聖書の言葉 ルカ14:25~33 (新137)
14: 25大勢の群衆が一緒について来たが、イエスは振り向いて言われた。 26「もし、だれかがわたしのもとに来るとしても、父、母、妻、子供、兄弟、姉妹を、更に自分の命であろうとも、これを憎まないなら、わたしの弟子ではありえない。 27自分の十字架を背負ってついて来る者でなければ、だれであれ、わたしの弟子ではありえない。
28あなたがたのうち、塔を建てようとするとき、造り上げるのに十分な費用があるかどうか、まず腰をすえて計算しない者がいるだろうか。 29そうしないと、土台を築いただけで完成できず、見ていた人々は皆あざけって、 30『あの人は建て始めたが、完成することはできなかった』と言うだろう。
31また、どんな王でも、ほかの王と戦いに行こうとするときは、二万の兵を率いて進軍して来る敵を、自分の一万の兵で迎え撃つことができるかどうか、まず腰をすえて考えてみないだろうか。 32もしできないと分かれば、敵がまだ遠方にいる間に使節を送って、和を求めるだろう。
33だから、同じように、自分の持ち物を一切捨てないならば、あなたがたのだれ一人としてわたしの弟子ではありえない。」
説教「キリストの十字架、私の十字架?」徳弘浩隆牧師
1.サグラダファミリア教会?
今日の聖書の話は、すいずん厳しい言葉ですね。そして、少々関連がわかりにくいと私はいつも思っていました。以下の事柄が続けて言われているからです。
I)親や家族や自分さえ憎まないと弟子ではない。十字架を背負ってきなさい。II)塔をたてようとするなら費用を計算してから。III)戦争をするときは兵力を比較して計算してからで、ダメだとわかれば和睦するだろう。IV)自分の持ち物を一切捨てなければ弟子ではない。

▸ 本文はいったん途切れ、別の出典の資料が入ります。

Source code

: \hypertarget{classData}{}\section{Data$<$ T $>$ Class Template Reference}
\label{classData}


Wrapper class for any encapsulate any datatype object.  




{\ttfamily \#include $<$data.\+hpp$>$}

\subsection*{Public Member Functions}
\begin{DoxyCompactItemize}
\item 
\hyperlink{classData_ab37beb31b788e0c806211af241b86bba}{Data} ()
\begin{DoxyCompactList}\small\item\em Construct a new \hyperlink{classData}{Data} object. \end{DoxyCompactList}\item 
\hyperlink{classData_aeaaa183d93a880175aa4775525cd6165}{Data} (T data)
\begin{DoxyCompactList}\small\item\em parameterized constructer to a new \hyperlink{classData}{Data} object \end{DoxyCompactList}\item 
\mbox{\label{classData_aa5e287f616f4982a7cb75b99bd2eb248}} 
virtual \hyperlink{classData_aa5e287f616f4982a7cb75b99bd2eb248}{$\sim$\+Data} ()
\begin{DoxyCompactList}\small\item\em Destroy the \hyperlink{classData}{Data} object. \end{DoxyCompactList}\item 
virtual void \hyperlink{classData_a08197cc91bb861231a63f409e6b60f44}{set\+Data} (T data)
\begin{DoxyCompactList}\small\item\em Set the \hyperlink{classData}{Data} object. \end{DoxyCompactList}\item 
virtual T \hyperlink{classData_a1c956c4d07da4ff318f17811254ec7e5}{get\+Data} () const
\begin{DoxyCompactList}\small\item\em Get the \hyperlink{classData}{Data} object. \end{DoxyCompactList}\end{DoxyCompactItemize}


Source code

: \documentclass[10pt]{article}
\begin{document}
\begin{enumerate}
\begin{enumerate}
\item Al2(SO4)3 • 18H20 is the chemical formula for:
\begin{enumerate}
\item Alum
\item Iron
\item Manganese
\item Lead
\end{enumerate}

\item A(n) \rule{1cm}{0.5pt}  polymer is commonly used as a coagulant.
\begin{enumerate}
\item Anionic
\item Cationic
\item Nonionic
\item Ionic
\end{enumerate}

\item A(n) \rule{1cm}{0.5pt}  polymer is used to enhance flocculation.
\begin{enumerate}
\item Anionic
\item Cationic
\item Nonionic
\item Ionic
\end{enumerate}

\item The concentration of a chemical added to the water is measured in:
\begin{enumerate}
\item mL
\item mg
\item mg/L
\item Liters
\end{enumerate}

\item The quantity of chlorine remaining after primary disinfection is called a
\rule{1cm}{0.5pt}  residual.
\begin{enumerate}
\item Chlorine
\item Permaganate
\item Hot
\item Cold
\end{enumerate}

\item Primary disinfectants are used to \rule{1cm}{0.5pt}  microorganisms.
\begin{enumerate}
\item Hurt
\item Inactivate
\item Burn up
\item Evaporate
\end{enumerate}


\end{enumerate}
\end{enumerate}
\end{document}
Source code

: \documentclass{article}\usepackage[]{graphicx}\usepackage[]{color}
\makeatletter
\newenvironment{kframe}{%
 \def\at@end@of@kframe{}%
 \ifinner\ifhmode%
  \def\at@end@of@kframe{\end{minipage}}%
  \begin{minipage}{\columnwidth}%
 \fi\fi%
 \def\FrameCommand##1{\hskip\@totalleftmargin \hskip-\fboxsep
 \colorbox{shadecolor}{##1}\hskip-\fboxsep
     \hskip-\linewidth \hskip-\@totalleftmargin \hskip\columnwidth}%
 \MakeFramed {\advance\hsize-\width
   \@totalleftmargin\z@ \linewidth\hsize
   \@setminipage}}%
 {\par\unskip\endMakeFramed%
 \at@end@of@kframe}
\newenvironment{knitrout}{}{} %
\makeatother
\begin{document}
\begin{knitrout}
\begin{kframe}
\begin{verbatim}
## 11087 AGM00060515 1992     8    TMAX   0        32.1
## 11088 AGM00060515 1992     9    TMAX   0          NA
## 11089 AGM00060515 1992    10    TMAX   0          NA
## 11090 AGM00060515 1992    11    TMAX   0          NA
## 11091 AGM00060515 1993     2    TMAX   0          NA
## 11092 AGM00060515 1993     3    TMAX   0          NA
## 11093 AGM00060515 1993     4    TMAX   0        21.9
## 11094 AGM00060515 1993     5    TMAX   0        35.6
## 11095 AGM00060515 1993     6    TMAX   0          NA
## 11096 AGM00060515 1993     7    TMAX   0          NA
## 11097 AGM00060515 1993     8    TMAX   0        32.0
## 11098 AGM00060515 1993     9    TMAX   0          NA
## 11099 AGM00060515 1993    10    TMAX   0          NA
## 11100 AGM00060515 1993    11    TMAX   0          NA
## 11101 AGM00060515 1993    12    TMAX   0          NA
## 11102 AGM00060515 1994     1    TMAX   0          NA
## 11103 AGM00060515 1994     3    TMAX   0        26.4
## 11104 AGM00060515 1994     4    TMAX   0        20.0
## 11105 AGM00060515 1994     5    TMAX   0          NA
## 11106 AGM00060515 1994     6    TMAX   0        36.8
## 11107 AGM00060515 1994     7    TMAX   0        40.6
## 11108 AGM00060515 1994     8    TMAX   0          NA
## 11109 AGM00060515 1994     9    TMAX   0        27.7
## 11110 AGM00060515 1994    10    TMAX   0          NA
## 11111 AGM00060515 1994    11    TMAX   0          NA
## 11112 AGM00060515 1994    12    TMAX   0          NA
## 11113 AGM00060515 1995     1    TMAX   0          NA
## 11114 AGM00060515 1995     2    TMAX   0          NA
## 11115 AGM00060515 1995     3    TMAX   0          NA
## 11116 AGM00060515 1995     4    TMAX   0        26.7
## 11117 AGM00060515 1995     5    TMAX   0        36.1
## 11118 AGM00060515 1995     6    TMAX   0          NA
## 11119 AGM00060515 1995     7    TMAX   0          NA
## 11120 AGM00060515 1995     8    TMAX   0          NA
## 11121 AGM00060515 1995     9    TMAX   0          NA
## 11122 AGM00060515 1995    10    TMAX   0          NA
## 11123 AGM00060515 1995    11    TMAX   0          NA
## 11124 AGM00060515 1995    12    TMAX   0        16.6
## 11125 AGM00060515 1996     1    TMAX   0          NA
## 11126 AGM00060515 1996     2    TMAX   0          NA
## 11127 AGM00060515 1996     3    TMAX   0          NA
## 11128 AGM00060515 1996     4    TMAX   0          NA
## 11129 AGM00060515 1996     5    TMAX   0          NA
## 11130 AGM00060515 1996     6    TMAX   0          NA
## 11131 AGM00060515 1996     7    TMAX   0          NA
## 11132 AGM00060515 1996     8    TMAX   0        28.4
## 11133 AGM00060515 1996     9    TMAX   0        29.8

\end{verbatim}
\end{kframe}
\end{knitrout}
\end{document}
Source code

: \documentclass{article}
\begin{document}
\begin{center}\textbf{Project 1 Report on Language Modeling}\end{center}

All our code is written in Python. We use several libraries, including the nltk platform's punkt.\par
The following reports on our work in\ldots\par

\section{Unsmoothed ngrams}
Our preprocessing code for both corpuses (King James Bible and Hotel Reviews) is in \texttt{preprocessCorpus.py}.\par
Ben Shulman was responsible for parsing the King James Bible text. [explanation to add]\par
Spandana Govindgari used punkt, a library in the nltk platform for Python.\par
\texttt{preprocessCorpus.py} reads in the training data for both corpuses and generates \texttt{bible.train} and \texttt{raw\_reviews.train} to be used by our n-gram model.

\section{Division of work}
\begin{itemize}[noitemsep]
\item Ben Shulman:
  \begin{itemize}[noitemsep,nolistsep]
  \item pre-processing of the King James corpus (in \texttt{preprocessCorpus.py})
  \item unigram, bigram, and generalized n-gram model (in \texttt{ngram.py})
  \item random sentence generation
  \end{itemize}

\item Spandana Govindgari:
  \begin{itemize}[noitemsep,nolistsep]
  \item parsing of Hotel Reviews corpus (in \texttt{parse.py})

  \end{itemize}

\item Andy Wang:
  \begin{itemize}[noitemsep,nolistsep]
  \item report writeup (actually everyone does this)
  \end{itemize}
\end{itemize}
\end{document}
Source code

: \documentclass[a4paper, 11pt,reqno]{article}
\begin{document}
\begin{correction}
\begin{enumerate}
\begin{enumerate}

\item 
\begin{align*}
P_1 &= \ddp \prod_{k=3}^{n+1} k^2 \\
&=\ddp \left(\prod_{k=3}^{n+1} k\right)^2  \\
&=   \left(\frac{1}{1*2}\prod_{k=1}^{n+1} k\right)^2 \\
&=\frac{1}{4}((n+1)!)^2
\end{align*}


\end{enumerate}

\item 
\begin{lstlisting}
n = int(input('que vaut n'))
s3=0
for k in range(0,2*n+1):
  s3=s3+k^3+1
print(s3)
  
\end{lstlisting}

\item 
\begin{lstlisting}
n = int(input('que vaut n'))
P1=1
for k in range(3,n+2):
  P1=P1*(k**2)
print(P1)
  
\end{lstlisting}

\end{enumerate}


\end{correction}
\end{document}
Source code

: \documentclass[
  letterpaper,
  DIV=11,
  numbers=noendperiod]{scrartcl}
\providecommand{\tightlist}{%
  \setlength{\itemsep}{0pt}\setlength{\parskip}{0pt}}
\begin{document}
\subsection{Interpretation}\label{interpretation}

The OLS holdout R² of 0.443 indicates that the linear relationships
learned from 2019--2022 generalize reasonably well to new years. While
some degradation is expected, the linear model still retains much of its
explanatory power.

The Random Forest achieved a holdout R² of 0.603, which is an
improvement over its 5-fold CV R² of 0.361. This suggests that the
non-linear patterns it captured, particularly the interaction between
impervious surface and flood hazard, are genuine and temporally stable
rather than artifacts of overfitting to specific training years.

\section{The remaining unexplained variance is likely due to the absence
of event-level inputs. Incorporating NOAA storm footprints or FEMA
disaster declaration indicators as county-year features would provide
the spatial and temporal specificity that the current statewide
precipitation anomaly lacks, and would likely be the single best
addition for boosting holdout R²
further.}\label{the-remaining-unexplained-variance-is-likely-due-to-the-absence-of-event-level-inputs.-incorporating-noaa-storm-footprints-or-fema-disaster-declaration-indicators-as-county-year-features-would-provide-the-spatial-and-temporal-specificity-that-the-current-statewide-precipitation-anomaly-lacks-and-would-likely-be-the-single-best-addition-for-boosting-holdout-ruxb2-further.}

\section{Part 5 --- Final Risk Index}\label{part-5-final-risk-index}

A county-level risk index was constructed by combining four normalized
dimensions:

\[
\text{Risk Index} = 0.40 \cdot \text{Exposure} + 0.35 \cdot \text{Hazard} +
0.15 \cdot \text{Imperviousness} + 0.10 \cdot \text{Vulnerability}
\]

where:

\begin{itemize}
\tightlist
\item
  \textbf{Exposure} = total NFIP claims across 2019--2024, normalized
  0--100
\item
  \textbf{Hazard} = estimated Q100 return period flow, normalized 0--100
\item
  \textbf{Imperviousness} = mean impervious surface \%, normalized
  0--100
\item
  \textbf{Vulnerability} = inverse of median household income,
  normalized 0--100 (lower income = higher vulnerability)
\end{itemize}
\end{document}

それぞれは有名な話で、それぞれ大切な教えと思えますが、この4つがどんな関係があるのかと不思議に思っていました。福音書を書いたルカが順番を間違えたか無理やりいろんな話をまとめたのかなと、ちょっと不謹慎なことさえ考えたころがあります。そして、塔を建てるときの話は、教会建築や改修工事をするときに、お祈りすることはもちろんですが十分な予算と資金計画が大切だと考えさせられ、思い出す例としてはスペインのバルセロナにあるサグラダ・ファミリア教会の建築が100年を過ぎても完成していないことです。
皆さんはいかがでしたか?どんなふうに読んでいけばよいのでしょうか?
2.聖書
その謎を解くカギは、最初の言葉「大勢の群衆が一緒について来たが、イエスは振り向いて言われた」という事でしょう。A)大勢の群衆がついてきたのはなぜか?B)イエス様が振り向いて言われたと言ときにイエス様はどこを向いて歩いていたのか?を考えていけば、謎が解けていきます。
今年何度も学んでいるように、ルカによる福音書は3つのパートにイエス様のご生涯を整理して記録し伝えました。1)聖誕から最初の働きと弟子の信仰告白、2)それを受けて時が来たとエルサレムへの旅を始めその途上での出来事、3)エルサレムでの最後の一連の出来事です。
今日のところは9章途中から始まった2)の旅の途上です。19章から3)になりますから、その旅も後半といってもいいかもしれません。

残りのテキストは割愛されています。